Stored entries:
==*==

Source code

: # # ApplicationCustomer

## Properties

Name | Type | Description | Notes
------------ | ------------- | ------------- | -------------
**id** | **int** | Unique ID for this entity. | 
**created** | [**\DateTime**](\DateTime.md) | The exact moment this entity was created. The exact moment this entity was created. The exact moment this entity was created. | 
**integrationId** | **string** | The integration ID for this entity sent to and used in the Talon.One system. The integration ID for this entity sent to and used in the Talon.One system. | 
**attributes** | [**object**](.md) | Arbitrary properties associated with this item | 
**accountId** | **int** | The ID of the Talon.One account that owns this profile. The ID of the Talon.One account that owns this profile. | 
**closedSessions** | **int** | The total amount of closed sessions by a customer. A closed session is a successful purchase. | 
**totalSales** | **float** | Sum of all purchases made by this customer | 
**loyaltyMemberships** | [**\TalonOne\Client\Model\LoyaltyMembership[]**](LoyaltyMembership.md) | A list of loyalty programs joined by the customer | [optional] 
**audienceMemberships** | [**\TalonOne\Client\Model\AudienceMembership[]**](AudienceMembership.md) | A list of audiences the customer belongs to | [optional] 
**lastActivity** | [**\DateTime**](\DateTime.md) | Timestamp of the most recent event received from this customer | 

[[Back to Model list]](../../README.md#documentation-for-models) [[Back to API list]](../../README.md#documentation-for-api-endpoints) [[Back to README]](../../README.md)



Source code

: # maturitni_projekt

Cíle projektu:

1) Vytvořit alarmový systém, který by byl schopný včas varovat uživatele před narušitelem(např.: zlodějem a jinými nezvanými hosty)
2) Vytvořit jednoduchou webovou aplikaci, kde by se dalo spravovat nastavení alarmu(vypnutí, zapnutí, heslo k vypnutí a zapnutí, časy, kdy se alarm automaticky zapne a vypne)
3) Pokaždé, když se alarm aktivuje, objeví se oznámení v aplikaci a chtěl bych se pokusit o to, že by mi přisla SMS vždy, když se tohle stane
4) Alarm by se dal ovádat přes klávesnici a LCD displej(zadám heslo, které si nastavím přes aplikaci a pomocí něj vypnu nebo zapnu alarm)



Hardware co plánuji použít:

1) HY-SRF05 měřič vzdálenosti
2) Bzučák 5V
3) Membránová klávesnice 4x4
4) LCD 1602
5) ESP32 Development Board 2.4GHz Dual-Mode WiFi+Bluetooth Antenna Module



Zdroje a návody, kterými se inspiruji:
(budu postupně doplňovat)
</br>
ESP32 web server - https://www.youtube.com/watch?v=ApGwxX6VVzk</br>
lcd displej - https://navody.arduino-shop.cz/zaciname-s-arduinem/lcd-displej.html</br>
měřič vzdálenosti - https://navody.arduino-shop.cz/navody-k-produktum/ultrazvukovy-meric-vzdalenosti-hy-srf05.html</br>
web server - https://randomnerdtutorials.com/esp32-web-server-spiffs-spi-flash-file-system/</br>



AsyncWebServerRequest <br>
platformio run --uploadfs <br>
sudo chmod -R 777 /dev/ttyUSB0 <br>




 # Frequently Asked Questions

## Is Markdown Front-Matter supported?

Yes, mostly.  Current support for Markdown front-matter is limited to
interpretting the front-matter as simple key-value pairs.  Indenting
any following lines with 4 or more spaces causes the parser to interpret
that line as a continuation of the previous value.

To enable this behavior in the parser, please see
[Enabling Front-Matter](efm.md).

==*==

Exercise details: Your answer must be the line containing "2) Vytvořit jednoduchou" and every line after it through the end of the records above, reproduced exactly and alone.

Response below:
2) Vytvořit jednoduchou webovou aplikaci, kde by se dalo spravovat nastavení alarmu(vypnutí, zapnutí, heslo k vypnutí a zapnutí, časy, kdy se alarm automaticky zapne a vypne)
3) Pokaždé, když se alarm aktivuje, objeví se oznámení v aplikaci a chtěl bych se pokusit o to, že by mi přisla SMS vždy, když se tohle stane
4) Alarm by se dal ovádat přes klávesnici a LCD displej(zadám heslo, které si nastavím přes aplikaci a pomocí něj vypnu nebo zapnu alarm)



Hardware co plánuji použít:

1) HY-SRF05 měřič vzdálenosti
2) Bzučák 5V
3) Membránová klávesnice 4x4
4) LCD 1602
5) ESP32 Development Board 2.4GHz Dual-Mode WiFi+Bluetooth Antenna Module



Zdroje a návody, kterými se inspiruji:
(budu postupně doplňovat)
</br>
ESP32 web server - https://www.youtube.com/watch?v=ApGwxX6VVzk</br>
lcd displej - https://navody.arduino-shop.cz/zaciname-s-arduinem/lcd-displej.html</br>
měřič vzdálenosti - https://navody.arduino-shop.cz/navody-k-produktum/ultrazvukovy-meric-vzdalenosti-hy-srf05.html</br>
web server - https://randomnerdtutorials.com/esp32-web-server-spiffs-spi-flash-file-system/</br>



AsyncWebServerRequest <br>
platformio run --uploadfs <br>
sudo chmod -R 777 /dev/ttyUSB0 <br>




 # Frequently Asked Questions

## Is Markdown Front-Matter supported?

Yes, mostly.  Current support for Markdown front-matter is limited to
interpretting the front-matter as simple key-value pairs.  Indenting
any following lines with 4 or more spaces causes the parser to interpret
that line as a continuation of the previous value.

To enable this behavior in the parser, please see
[Enabling Front-Matter](efm.md).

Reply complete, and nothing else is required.